Uczestników obozu obowiązywał regulamin, którego należało bezwzględnie przestrzegać. Każda nasza minuta na tym obozie była bardzo dokładnie zaplanowana. Około 7:00 rano była pobudka i toaleta poranna. O 8:00 apel poranny, na którym musieli się stawić wszyscy obozowicze. Od 8: 45 zaczynały się zajęcia. Nasza grupa zaczynała od zajęć plastycznych. Następnie odbywały się zajęcia muzyczne, na których uczyliśmy się grać na różnych instrumentach np. gitary, ukulele.  To właśnie te lekcje podobały mi się najbardziej. Trzecie i zarazem ostatnie zajęcia każdego dna stanowiła drama czyli lekcje teatralne, które dostarczały uczestnikom sporych wrażeń.  Po obiedzie nadchodził czas na gry i zabawy. Każdego dnia pomysłowi wykładowcy zza oceanu wymyślali śmieszne i zarazem wciągające zajęcia trwające aż do godziny 18: 00 takie jak: futbol amerykański, gra w „The Flag”, bieg na orientację , rajd, zumba, konkurs kostiumów. Po tych zajęciach odbywała się kolacja, a po niej dyskoteka lub ognisko, na których spotykali się wszyscy uczestnicy obozu.                                                  
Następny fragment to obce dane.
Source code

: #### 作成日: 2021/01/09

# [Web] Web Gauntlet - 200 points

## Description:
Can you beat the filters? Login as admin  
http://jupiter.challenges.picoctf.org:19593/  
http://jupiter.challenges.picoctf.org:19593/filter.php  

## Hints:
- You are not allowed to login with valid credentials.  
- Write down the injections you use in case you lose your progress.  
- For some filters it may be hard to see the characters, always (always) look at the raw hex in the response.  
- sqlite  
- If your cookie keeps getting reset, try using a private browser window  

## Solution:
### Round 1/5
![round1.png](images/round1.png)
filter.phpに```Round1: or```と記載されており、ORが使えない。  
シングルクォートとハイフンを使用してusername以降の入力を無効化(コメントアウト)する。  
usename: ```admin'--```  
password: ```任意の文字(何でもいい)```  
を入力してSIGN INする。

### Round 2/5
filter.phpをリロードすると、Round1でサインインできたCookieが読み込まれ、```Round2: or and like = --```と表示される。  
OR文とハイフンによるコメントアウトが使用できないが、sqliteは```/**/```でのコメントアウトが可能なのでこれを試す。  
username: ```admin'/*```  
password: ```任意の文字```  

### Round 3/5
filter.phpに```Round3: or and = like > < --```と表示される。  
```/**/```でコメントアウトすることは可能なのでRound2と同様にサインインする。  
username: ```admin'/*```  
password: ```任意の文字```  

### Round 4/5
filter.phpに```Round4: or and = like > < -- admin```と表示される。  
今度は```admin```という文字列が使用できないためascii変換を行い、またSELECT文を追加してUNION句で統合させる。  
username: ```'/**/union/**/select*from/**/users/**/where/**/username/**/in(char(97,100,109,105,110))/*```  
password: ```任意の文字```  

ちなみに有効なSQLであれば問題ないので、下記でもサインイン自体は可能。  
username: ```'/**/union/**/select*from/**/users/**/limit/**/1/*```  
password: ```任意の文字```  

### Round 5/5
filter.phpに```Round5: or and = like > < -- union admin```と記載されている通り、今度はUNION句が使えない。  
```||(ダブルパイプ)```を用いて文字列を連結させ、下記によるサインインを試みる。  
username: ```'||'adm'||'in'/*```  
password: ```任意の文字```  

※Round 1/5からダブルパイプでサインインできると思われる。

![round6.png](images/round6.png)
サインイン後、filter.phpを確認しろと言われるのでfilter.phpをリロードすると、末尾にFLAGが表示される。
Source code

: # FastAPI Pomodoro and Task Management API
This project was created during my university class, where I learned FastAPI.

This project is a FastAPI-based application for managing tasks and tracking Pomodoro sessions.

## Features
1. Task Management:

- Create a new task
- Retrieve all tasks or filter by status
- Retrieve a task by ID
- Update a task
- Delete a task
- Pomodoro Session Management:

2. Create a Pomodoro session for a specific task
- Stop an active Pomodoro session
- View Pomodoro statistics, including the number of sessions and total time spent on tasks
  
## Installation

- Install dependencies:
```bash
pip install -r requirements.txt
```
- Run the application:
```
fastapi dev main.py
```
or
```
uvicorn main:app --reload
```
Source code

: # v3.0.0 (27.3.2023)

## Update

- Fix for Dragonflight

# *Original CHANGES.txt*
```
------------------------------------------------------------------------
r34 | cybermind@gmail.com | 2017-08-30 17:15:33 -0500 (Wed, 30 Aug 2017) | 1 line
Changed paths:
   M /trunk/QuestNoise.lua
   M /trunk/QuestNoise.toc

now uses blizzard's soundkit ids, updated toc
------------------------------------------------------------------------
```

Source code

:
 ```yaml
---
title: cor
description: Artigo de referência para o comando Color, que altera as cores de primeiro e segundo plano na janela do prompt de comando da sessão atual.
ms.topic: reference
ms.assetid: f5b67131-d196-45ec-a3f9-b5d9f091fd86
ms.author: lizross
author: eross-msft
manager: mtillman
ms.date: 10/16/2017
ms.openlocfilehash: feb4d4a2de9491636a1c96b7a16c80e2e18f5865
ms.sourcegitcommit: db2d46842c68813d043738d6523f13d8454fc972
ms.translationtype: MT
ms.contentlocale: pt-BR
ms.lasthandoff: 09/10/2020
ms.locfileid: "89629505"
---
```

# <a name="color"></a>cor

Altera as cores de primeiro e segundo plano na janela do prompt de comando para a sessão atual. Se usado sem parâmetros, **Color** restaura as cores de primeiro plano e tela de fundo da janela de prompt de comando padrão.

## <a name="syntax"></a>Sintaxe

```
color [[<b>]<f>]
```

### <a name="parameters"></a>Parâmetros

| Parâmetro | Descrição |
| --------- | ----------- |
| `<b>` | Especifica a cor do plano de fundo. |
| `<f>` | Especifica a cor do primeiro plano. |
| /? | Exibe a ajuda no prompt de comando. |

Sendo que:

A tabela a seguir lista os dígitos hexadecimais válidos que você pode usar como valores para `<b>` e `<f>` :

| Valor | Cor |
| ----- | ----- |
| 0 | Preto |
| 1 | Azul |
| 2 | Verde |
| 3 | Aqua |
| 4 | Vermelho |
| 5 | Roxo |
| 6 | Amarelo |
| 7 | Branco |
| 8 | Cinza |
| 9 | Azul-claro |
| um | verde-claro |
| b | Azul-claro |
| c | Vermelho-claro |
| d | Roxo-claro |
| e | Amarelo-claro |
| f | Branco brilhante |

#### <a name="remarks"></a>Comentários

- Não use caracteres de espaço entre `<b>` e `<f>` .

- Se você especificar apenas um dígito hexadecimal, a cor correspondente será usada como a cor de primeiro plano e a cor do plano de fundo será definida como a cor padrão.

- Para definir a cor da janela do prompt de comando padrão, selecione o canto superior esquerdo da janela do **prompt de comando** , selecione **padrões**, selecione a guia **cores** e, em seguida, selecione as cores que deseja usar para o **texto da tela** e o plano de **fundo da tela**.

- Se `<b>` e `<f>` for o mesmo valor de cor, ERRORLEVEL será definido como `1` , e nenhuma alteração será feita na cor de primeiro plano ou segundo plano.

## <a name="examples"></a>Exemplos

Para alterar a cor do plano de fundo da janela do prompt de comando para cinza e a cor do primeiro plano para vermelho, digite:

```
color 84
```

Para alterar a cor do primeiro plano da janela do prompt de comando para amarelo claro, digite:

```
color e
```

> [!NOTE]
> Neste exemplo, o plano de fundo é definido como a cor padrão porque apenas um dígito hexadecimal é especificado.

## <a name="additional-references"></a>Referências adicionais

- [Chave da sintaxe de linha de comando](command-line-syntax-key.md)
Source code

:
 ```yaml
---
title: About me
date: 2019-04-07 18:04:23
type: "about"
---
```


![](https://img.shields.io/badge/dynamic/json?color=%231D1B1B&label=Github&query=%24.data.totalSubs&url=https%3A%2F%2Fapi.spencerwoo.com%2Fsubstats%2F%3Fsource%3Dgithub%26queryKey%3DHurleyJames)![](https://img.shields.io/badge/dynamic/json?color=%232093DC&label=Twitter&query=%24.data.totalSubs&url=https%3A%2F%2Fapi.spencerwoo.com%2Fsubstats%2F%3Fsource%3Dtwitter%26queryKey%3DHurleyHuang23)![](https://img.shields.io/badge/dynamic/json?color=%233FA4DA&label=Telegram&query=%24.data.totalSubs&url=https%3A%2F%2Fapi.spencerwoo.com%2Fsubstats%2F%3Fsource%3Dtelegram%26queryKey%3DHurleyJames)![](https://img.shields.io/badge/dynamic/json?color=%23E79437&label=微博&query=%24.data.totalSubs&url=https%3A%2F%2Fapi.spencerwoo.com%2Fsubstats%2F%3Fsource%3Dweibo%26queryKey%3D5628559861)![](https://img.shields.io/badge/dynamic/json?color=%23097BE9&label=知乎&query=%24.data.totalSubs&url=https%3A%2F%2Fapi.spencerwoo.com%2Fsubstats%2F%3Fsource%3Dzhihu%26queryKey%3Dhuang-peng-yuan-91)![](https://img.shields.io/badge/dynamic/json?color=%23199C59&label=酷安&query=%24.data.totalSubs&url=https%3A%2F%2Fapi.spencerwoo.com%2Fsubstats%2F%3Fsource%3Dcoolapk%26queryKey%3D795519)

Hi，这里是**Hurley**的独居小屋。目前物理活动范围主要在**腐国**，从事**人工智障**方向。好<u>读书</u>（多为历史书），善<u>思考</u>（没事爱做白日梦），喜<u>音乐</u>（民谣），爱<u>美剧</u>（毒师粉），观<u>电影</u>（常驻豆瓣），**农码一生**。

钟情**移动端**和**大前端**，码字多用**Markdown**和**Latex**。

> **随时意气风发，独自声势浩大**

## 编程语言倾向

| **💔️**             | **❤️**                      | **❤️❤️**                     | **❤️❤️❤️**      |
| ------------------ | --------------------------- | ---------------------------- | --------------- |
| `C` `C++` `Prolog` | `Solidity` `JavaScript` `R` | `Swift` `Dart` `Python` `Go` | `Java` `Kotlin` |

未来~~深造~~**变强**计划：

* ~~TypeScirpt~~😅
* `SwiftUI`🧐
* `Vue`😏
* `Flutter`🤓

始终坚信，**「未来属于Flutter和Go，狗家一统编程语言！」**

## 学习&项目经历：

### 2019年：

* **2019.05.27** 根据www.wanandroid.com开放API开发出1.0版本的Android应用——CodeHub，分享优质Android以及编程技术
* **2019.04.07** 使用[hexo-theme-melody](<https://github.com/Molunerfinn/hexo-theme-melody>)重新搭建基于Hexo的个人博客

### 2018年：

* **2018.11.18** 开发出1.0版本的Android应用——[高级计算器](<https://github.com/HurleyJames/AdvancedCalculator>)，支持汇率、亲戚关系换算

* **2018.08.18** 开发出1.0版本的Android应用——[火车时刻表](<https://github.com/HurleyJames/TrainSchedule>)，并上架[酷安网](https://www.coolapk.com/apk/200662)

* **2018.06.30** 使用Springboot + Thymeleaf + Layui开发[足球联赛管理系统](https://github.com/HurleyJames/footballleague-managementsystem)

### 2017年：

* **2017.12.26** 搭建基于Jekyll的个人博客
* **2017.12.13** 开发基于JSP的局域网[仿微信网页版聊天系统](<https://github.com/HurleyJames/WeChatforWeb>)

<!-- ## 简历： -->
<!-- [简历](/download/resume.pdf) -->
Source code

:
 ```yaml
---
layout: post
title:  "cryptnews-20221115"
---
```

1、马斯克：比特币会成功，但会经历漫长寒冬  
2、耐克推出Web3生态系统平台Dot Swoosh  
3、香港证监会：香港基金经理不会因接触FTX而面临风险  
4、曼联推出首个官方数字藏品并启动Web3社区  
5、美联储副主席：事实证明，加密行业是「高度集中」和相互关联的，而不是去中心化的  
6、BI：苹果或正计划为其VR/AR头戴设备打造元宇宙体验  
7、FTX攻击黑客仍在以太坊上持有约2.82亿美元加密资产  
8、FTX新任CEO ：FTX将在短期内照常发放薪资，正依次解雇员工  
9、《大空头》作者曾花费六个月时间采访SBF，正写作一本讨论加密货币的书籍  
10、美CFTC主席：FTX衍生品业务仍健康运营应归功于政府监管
W weekend zorganizowana została wycieczka do Łodzi, podczas której zwiedzaliśmy Planetarium, Manufakturę, zjedliśmy posiłek w restauracji McDonalds oraz spędziliśmy miło czas w parku wodnym.

Dni tematyczne takie jak Polish Day, American Day, Halloween Day dostarczyły nam niezapomnianych wrażeń. Świetnie się bawiliśmy w domu strachów, lepiąc ruskie pierogi czy piekąc amerykańskie pianki na ognisku. Jednocześnie przez cały pobyt na obozie przygotowywaliśmy się do końcowego EXPO, na którym zaprezentowane zostały nasze umiejętności nabyte podczas obozu: koncert gitarowy i na ukulele, śpiew i taniec. Podziwiać je mogli nasi rodzice i przybyli goście.

Dni spędzone na obozie językowym w Załęczu Wielkim na zawsze zachowam w mej pamięci. Dziękuję!

O godzinie 22 00 wszyscy uczestnicy obozu mieli być w swoich pokojach i nie hałasować jeżeli nie chcieli spać w czasie, gdy większość spała. Plan taki powtarzał się kolejne 12 dni. Nigdy nie zapomnę wakacji z 2017 roku!!!!!!